> _Task description_
What you return should match every entry, character for character.

── Entries supplied ──

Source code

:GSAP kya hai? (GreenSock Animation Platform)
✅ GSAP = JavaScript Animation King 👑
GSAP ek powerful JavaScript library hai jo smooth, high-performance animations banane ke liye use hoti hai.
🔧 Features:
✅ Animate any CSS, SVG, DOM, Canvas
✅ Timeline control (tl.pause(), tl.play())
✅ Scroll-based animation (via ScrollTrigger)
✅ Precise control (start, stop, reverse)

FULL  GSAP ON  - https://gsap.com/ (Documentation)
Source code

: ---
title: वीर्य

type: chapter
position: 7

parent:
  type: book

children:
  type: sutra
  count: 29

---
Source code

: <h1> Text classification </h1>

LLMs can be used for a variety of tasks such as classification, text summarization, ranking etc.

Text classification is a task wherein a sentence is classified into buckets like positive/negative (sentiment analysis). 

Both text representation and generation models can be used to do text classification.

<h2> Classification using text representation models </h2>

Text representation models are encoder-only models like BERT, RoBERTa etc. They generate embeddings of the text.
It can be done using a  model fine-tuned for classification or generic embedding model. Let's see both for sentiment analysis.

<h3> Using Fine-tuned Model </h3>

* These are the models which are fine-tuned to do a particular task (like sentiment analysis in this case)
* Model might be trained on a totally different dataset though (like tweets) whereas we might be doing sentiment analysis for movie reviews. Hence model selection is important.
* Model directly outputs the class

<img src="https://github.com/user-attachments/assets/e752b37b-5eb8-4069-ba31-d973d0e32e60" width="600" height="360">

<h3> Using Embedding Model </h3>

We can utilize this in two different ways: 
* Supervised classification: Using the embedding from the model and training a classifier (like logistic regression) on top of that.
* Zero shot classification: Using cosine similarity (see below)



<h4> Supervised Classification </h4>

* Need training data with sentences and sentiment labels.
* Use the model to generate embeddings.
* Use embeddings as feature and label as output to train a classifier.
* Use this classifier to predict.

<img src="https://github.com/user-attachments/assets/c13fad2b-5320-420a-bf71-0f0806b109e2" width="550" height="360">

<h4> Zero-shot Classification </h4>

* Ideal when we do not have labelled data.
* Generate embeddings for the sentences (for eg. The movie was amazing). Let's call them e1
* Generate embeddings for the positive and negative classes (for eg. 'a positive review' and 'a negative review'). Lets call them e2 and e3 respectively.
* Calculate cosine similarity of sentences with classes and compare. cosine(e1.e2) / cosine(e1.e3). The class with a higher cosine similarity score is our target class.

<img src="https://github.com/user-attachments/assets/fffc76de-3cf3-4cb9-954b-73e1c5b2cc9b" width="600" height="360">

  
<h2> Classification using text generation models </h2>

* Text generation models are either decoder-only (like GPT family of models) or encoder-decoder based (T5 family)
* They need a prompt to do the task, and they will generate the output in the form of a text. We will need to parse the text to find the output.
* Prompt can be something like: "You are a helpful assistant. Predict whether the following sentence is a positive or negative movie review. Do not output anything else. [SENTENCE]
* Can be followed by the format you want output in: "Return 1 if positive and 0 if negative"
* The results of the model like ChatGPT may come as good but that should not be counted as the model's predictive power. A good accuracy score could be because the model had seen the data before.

───

> _Result of the exercise_
Source code

:GSAP kya hai? (GreenSock Animation Platform)
✅ GSAP = JavaScript Animation King 👑
GSAP ek powerful JavaScript library hai jo smooth, high-performance animations banane ke liye use hoti hai.
🔧 Features:
✅ Animate any CSS, SVG, DOM, Canvas
✅ Timeline control (tl.pause(), tl.play())
✅ Scroll-based animation (via ScrollTrigger)
✅ Precise control (start, stop, reverse)

FULL  GSAP ON  - https://gsap.com/ (Documentation)
Source code

: ---
title: वीर्य

type: chapter
position: 7

parent:
  type: book

children:
  type: sutra
  count: 29

---
Source code

: <h1> Text classification </h1>

LLMs can be used for a variety of tasks such as classification, text summarization, ranking etc.

Text classification is a task wherein a sentence is classified into buckets like positive/negative (sentiment analysis). 

Both text representation and generation models can be used to do text classification.

<h2> Classification using text representation models </h2>

Text representation models are encoder-only models like BERT, RoBERTa etc. They generate embeddings of the text.
It can be done using a  model fine-tuned for classification or generic embedding model. Let's see both for sentiment analysis.

<h3> Using Fine-tuned Model </h3>

* These are the models which are fine-tuned to do a particular task (like sentiment analysis in this case)
* Model might be trained on a totally different dataset though (like tweets) whereas we might be doing sentiment analysis for movie reviews. Hence model selection is important.
* Model directly outputs the class

<img src="https://github.com/user-attachments/assets/e752b37b-5eb8-4069-ba31-d973d0e32e60" width="600" height="360">

<h3> Using Embedding Model </h3>

We can utilize this in two different ways: 
* Supervised classification: Using the embedding from the model and training a classifier (like logistic regression) on top of that.
* Zero shot classification: Using cosine similarity (see below)



<h4> Supervised Classification </h4>

* Need training data with sentences and sentiment labels.
* Use the model to generate embeddings.
* Use embeddings as feature and label as output to train a classifier.
* Use this classifier to predict.

<img src="https://github.com/user-attachments/assets/c13fad2b-5320-420a-bf71-0f0806b109e2" width="550" height="360">

<h4> Zero-shot Classification </h4>

* Ideal when we do not have labelled data.
* Generate embeddings for the sentences (for eg. The movie was amazing). Let's call them e1
* Generate embeddings for the positive and negative classes (for eg. 'a positive review' and 'a negative review'). Lets call them e2 and e3 respectively.
* Calculate cosine similarity of sentences with classes and compare. cosine(e1.e2) / cosine(e1.e3). The class with a higher cosine similarity score is our target class.

<img src="https://github.com/user-attachments/assets/fffc76de-3cf3-4cb9-954b-73e1c5b2cc9b" width="600" height="360">

  
<h2> Classification using text generation models </h2>

* Text generation models are either decoder-only (like GPT family of models) or encoder-decoder based (T5 family)
* They need a prompt to do the task, and they will generate the output in the form of a text. We will need to parse the text to find the output.
* Prompt can be something like: "You are a helpful assistant. Predict whether the following sentence is a positive or negative movie review. Do not output anything else. [SENTENCE]
* Can be followed by the format you want output in: "Return 1 if positive and 0 if negative"
* The results of the model like ChatGPT may come as good but that should not be counted as the model's predictive power. A good accuracy score could be because the model had seen the data before.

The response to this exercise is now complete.